From this table, we can see that our proposed method still didn’t work well for post-processing the clusters with more than 10 spans. The distribution of the size of coreference clusters on the development set given by the baseline model is showed in Fig. 2. We can see that the coreference clusters with less than 10 spans accounted for about 93% of all coreference clusters. Besides, the mean function worked slightly better than the min function during the check step. One possible reason was that the mean function took the information of all indirect links within the cluster into account. Finally, the last row was chosen as the configuration of our proposed method.

Fig. 2.
figure 2

Distribution of coreference clusters according to number of spans in a coreference cluster.

5.3 Parameter Tuning

The baseline model simply projects the outputs from the bidirectional LSTMs [18] to a scalar score as we decribe in Equity [5] When computing the weight of each word. We replace the simple function with a feed-forward neural network which can help incorporate more information about words in a span to get more accurate attention weights to pick out the head word. The feed-forward neural network in this method consists of two hidden layers with 150 dimensions and rectified linear units [24].

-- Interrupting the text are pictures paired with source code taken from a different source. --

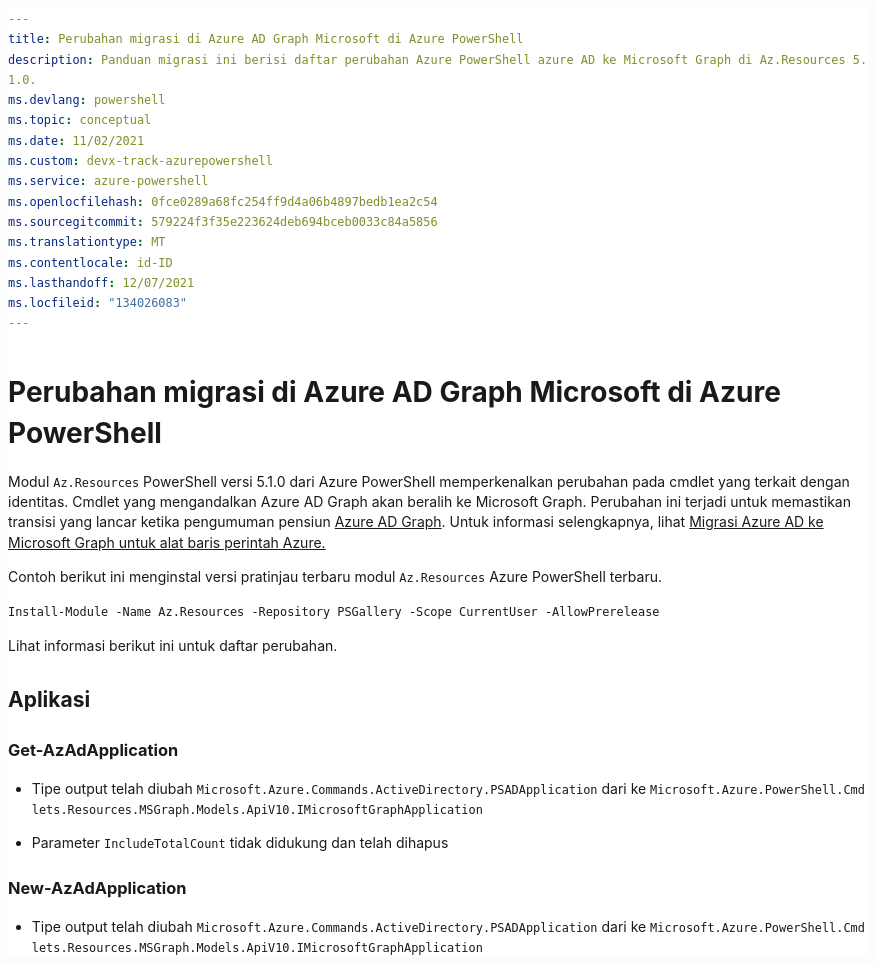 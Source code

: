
 ```yaml
---
title: Perubahan migrasi di Azure AD Graph Microsoft di Azure PowerShell
description: Panduan migrasi ini berisi daftar perubahan Azure PowerShell azure AD ke Microsoft Graph di Az.Resources 5.1.0.
ms.devlang: powershell
ms.topic: conceptual
ms.date: 11/02/2021
ms.custom: devx-track-azurepowershell
ms.service: azure-powershell
ms.openlocfilehash: 0fce0289a68fc254ff9d4a06b4897bedb1ea2c54
ms.sourcegitcommit: 579224f3f35e223624deb694bceb0033c84a5856
ms.translationtype: MT
ms.contentlocale: id-ID
ms.lasthandoff: 12/07/2021
ms.locfileid: "134026083"
---
```

# <a name="azure-ad-to-microsoft-graph-migration-changes-in-azure-powershell"></a>Perubahan migrasi di Azure AD Graph Microsoft di Azure PowerShell

Modul `Az.Resources` PowerShell versi 5.1.0 dari Azure PowerShell memperkenalkan perubahan pada cmdlet yang terkait dengan identitas. Cmdlet yang mengandalkan Azure AD Graph akan beralih ke Microsoft Graph. Perubahan ini terjadi untuk memastikan transisi yang lancar ketika pengumuman pensiun [Azure AD Graph](https://azure.microsoft.com/updates/update-your-apps-to-use-microsoft-graph-before-30-june-2022/).
Untuk informasi selengkapnya, lihat [Migrasi Azure AD ke Microsoft Graph untuk alat baris perintah Azure.](https://techcommunity.microsoft.com/t5/azure-tools/azure-ad-to-microsoft-graph-migration-for-azure-command-line/ba-p/2836666)

Contoh berikut ini menginstal versi pratinjau terbaru modul `Az.Resources` Azure PowerShell terbaru.

```azurepowershell
Install-Module -Name Az.Resources -Repository PSGallery -Scope CurrentUser -AllowPrerelease
```

Lihat informasi berikut ini untuk daftar perubahan.

## <a name="application"></a>Aplikasi

### <a name="get-azadapplication"></a>Get-AzAdApplication

- Tipe output telah diubah `Microsoft.Azure.Commands.ActiveDirectory.PSADApplication` dari ke `Microsoft.Azure.PowerShell.Cmdlets.Resources.MSGraph.Models.ApiV10.IMicrosoftGraphApplication`

- Parameter `IncludeTotalCount` tidak didukung dan telah dihapus

### <a name="new-azadapplication"></a>New-AzAdApplication

- Tipe output telah diubah `Microsoft.Azure.Commands.ActiveDirectory.PSADApplication` dari ke `Microsoft.Azure.PowerShell.Cmdlets.Resources.MSGraph.Models.ApiV10.IMicrosoftGraphApplication`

We analysed the error examples of the baseline model on the test dataset. We found that 3934 mentions were not detected, in which 576 mentions had more than 10 words in a span that exceeded the maximum span width. This implied that the model was susceptible to the maximum span width and an accuracy improvement may be achieved by increasing the maximum span width. Therefore, we increased the maximum span width from 10 to 30 words by experiments and obtained the gain of average F1 as shown in Fig. 3.

Fig. 3.
figure 3

Average F1 on the test dataset with different maximum width of spans.

5.4 Results

We report the precision, recall, and F1 of the MUC, B\(^3\), and CEAF\(_{\phi 4}\) metrics using the official CoNLL-2012 evaluation scripts. The final measurement is the average F1 of the three metrics.

Results on the test set are shown in Table 2. The performances of the systems proposed in the last three years were included for comparison. The baseline model of our methods was the span-ranking model from Lee et al. [5] which achieved an F1 score of 67.2. Our method achieved an F1 score of 67.5, improving the performance for coreference resolution. Furthermore, we can achieve a higher F1 score of 68.4 after parameter tuning.

Table 2. Results on the test set on the English CoNLL-2012 shared task. The final column (Avg. F1) is the main evaluation metric, computed by averaging the F1 of MUC, B\(^3\), and CEAF\(_{\phi 4}\).

Recently, Lee et al. [25] has just improved the baseline model by proposing a high-order inference model and tuning some model hyperparameters. The results of this work were also listed in Table 2 for comparison. Although our results were not as good as the ones of Lee et al. [25], our method has the advantage of simplicity and it can be considered as a rule-based post-processing of the output given by the baseline model.

6 Conclusion

We presented an improved neural coreference resolution method through a cluster modification algorithm which can help modify the coreference cluster to reduce errors caused by global inconsistence of coreference clusters. Additionally, we replace the scoring function with a feed-forward neural network when computing the head word score which can help pick out the most important word. The maximum mention width is also tuned because our experiments showed that the model is susceptible to the maximum width of mentions. Our experimental results demonstrated that these above procedures helped to increase the accuracy of coreference resolution. To improve the performance of the proposed cluster modification algorithm for clusters with large sizes will be a task of our future work.